[ACTIVITY]: Pull out every line of the listing below where "Type" appears.

--- DATA UNDER STUDY ---

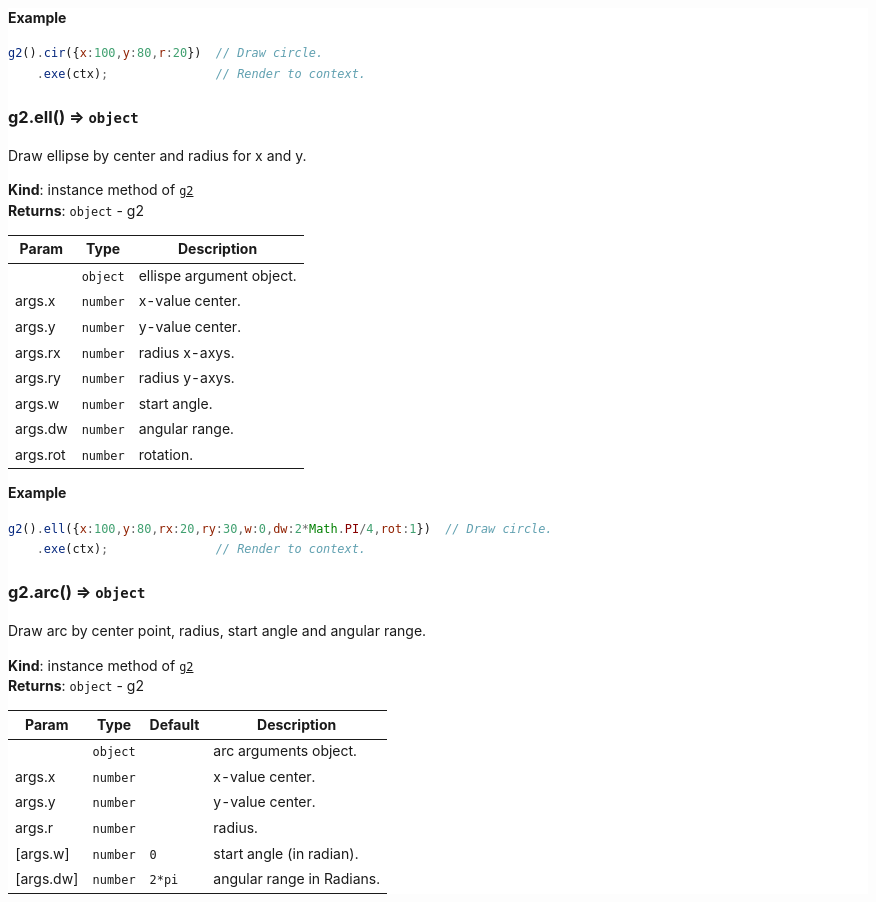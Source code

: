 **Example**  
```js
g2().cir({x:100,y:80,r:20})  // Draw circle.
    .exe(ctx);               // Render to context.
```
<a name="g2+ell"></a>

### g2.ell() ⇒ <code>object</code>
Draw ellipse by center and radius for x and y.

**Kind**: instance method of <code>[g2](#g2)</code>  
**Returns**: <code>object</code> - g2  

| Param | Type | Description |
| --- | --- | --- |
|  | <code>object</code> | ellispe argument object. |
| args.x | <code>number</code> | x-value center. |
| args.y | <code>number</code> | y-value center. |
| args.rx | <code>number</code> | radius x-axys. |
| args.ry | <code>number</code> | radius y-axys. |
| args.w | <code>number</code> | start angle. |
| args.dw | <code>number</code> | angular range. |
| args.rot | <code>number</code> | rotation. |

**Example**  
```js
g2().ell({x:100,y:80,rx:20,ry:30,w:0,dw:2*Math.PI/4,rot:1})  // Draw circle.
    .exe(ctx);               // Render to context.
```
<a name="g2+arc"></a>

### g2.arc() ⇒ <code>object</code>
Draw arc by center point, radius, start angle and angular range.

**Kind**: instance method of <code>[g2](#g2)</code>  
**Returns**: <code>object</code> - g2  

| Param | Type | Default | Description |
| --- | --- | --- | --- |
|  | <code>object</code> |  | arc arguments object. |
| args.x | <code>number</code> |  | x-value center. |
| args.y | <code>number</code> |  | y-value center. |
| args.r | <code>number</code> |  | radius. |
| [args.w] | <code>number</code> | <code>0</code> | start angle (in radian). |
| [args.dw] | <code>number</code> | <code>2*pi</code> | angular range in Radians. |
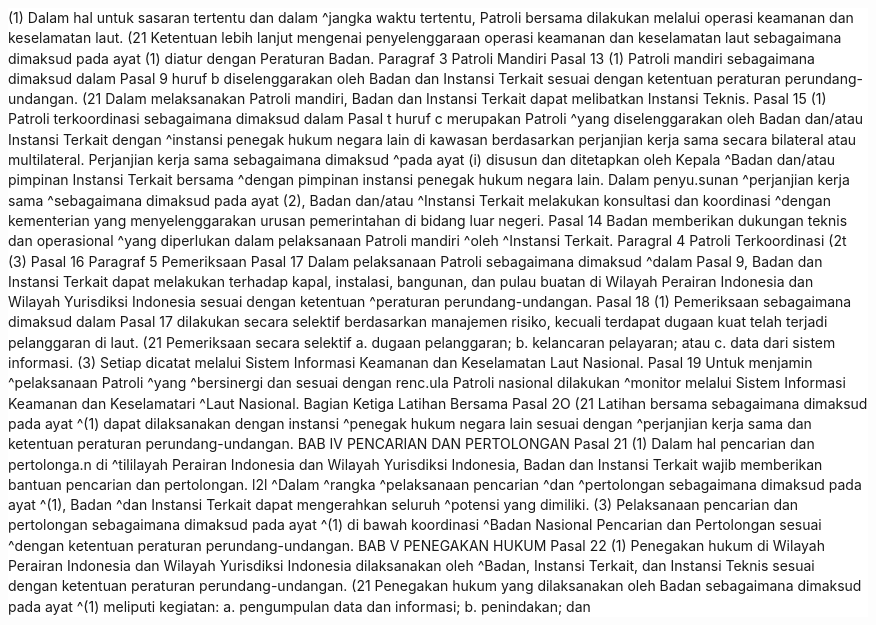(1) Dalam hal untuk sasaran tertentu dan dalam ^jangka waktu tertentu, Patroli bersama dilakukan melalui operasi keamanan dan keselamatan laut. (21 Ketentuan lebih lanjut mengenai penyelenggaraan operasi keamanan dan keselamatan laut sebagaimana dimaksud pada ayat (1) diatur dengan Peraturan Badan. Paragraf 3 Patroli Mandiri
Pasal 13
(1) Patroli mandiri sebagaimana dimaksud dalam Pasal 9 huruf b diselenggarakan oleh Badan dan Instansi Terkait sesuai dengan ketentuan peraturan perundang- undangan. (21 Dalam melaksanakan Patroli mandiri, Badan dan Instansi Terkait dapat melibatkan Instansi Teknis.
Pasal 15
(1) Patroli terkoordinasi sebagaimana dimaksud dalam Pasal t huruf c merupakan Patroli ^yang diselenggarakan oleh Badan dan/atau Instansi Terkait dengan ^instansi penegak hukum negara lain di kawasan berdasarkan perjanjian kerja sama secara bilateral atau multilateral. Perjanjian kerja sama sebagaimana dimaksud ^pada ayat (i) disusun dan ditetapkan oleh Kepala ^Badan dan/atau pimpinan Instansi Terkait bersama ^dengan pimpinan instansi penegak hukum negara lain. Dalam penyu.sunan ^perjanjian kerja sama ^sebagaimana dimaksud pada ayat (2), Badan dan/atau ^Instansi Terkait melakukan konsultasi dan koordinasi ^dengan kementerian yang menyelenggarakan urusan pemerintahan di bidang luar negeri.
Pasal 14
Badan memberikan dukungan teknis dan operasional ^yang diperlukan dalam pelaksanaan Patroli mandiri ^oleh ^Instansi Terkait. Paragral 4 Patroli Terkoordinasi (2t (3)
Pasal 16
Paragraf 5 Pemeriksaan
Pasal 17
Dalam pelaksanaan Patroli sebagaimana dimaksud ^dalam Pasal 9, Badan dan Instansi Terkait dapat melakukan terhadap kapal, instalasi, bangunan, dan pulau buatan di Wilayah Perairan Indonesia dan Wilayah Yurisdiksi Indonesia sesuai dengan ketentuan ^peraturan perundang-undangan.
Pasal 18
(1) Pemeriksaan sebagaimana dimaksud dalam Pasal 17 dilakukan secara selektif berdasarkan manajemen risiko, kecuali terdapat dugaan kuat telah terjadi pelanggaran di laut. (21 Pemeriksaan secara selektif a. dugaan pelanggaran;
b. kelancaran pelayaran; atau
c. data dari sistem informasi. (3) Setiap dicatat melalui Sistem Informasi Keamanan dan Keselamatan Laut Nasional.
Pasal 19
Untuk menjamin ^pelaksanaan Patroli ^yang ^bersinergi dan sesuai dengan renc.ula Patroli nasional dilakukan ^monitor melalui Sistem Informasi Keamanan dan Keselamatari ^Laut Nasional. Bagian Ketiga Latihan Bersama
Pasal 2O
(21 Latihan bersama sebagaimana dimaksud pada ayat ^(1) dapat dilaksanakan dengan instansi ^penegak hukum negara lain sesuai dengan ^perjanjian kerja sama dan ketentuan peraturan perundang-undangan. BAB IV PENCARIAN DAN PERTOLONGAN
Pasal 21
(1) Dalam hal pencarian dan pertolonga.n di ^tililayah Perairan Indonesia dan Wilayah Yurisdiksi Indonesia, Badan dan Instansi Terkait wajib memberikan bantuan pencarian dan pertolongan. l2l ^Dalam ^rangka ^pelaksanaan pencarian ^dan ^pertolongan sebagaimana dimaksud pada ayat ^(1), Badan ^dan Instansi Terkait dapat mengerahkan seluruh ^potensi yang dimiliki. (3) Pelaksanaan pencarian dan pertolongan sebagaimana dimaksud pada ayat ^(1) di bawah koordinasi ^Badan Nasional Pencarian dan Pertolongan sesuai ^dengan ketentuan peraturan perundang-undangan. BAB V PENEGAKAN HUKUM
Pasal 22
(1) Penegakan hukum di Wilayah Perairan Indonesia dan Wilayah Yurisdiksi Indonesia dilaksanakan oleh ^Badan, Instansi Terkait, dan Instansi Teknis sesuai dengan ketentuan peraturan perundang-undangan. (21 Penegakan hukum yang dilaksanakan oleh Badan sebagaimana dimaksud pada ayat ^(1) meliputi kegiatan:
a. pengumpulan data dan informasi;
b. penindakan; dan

---

[RESPONSE TO THIS EXERCISE]:
| Param | Type | Description |
| Param | Type | Default | Description |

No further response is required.